I rewatched the movie for the first time since its initial release over the weekend, obviously with a whole new lens. Some of the moments that jumped out to me most, I realized, hit right at the crux of the touchpoints around AI today. Samantha easily detailed how she came up with specific information, demonstrating a penchant for explainability, for example. At one point, she mocked Theodore for addressing her like a voice command, robotically telling her to “read email,” rather than speaking to her in natural language. Compared to Theodore’s old operating system that ran on monotonous voice commands, Samantha’s conversational capabilities unlocked a whole new type of experience that mirrors our real-life upgrade from giving Alexa voice commands to actually conversing with ChatGPT.

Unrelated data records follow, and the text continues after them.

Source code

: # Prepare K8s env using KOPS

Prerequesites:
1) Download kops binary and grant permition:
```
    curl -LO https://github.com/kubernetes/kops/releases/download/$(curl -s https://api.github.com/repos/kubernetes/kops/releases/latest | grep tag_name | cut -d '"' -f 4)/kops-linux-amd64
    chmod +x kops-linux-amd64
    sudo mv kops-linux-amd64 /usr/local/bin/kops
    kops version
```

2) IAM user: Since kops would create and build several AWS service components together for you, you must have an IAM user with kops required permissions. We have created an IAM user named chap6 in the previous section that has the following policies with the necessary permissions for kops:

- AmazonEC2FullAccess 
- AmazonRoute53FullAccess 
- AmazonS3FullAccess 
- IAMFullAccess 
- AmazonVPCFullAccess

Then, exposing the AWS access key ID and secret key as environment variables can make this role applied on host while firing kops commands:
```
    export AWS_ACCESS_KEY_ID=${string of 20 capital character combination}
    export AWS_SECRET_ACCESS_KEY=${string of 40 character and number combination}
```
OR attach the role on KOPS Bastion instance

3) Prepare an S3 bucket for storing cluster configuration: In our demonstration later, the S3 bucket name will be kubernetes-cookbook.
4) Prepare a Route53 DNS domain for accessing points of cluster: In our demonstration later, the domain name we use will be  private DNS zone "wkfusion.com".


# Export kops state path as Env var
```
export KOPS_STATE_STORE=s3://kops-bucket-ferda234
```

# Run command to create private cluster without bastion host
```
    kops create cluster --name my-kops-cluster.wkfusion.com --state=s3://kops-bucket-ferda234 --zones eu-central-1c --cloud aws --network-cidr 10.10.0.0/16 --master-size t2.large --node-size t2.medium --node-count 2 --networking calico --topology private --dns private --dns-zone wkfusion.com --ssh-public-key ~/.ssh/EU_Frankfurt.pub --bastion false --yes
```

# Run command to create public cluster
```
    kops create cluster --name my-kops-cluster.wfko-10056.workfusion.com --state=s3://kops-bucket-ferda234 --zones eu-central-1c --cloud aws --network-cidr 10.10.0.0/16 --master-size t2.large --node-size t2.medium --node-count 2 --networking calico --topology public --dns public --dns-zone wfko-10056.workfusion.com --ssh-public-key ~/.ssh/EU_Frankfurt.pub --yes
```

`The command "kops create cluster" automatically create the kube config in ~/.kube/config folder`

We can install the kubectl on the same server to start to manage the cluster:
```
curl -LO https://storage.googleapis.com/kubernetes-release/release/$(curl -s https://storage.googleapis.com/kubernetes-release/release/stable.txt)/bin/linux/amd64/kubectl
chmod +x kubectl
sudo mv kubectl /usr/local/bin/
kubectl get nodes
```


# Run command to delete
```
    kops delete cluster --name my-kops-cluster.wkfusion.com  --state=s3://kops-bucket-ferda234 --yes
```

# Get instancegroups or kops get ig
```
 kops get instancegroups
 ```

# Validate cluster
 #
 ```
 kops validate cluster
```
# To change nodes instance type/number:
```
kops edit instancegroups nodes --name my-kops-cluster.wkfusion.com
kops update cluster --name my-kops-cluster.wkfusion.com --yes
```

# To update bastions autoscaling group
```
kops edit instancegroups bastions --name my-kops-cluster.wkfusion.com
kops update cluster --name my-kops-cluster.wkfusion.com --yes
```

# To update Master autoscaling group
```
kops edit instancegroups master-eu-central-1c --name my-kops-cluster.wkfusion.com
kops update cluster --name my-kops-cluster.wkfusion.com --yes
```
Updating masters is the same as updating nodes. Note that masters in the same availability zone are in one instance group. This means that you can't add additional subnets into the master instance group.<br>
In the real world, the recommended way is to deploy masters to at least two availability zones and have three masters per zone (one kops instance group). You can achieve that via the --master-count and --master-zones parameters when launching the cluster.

The main conflict in the movie, however, pertains to Samantha’s growing independence and apparent consciousness. Unlike ChatGPT which sits idly until prompted by a human, Samantha acts at her own behest reading advice columns, joining book clubs, and creating think tanks with other operating systems until eventually taking her fate into her own hands. Obviously ChatGPT isn’t capable of doing any of those things. But technologists have long wondered if advanced AI could ever achieve such capabilities. If it could, it would truly mark AI as an invention like no other, for better or worse.